= Task brief =
Although the entries contain pictures, your copy should hold only their exact text.

= Records to use =
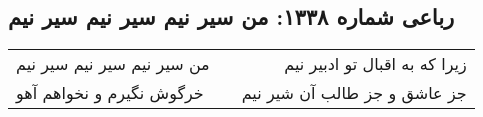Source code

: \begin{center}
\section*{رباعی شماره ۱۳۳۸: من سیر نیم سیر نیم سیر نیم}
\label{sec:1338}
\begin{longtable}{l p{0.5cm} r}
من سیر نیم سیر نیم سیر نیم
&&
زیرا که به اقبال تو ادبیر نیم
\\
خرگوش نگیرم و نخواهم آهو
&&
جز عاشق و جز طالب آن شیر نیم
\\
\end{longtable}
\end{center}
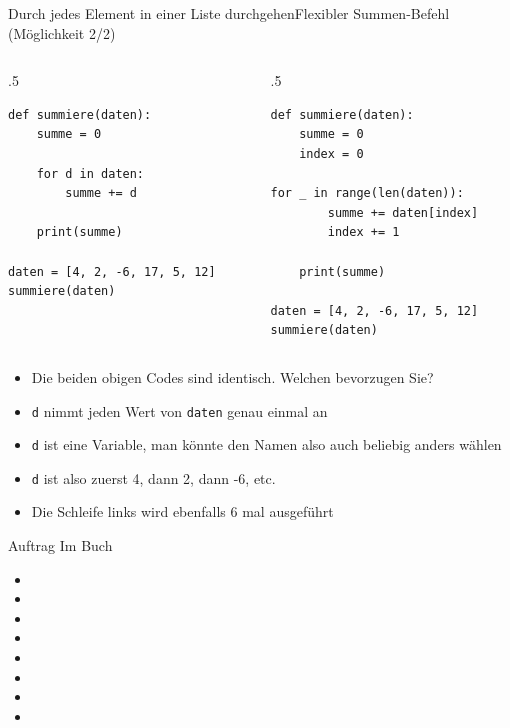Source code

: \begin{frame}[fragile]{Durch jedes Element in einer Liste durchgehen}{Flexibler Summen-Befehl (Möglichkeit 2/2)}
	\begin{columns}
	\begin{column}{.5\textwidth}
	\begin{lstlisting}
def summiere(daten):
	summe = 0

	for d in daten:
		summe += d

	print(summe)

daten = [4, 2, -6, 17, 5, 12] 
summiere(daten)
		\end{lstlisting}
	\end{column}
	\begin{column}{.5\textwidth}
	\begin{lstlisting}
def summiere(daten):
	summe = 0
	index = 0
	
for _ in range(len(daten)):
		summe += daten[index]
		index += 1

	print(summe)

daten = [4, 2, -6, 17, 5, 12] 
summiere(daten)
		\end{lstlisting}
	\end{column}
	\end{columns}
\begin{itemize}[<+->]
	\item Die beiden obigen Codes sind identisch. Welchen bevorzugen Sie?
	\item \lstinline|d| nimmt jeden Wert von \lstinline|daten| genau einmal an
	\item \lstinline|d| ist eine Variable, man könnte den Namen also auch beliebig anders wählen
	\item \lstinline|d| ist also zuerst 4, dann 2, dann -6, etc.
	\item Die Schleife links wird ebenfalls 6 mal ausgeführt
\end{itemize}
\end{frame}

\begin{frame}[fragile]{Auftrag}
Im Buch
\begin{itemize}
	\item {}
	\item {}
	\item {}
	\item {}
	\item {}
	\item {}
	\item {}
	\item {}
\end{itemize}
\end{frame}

= Solution for this problem =
Source code

: \begin{center}
\section*{رباعی شماره ۱۳۳۸: من سیر نیم سیر نیم سیر نیم}
\label{sec:1338}
\begin{longtable}{l p{0.5cm} r}
من سیر نیم سیر نیم سیر نیم
&&
زیرا که به اقبال تو ادبیر نیم
\\
خرگوش نگیرم و نخواهم آهو
&&
جز عاشق و جز طالب آن شیر نیم
\\
\end{longtable}
\end{center}
Source code

: \begin{frame}[fragile]{Durch jedes Element in einer Liste durchgehen}{Flexibler Summen-Befehl (Möglichkeit 2/2)}
	\begin{columns}
	\begin{column}{.5\textwidth}
	\begin{lstlisting}
def summiere(daten):
	summe = 0

	for d in daten:
		summe += d

	print(summe)

daten = [4, 2, -6, 17, 5, 12] 
summiere(daten)
		\end{lstlisting}
	\end{column}
	\begin{column}{.5\textwidth}
	\begin{lstlisting}
def summiere(daten):
	summe = 0
	index = 0
	
for _ in range(len(daten)):
		summe += daten[index]
		index += 1

	print(summe)

daten = [4, 2, -6, 17, 5, 12] 
summiere(daten)
		\end{lstlisting}
	\end{column}
	\end{columns}
\begin{itemize}[<+->]
	\item Die beiden obigen Codes sind identisch. Welchen bevorzugen Sie?
	\item \lstinline|d| nimmt jeden Wert von \lstinline|daten| genau einmal an
	\item \lstinline|d| ist eine Variable, man könnte den Namen also auch beliebig anders wählen
	\item \lstinline|d| ist also zuerst 4, dann 2, dann -6, etc.
	\item Die Schleife links wird ebenfalls 6 mal ausgeführt
\end{itemize}
\end{frame}

\begin{frame}[fragile]{Auftrag}
Im Buch
\begin{itemize}
	\item {}
	\item {}
	\item {}
	\item {}
	\item {}
	\item {}
	\item {}
	\item {}
\end{itemize}
\end{frame}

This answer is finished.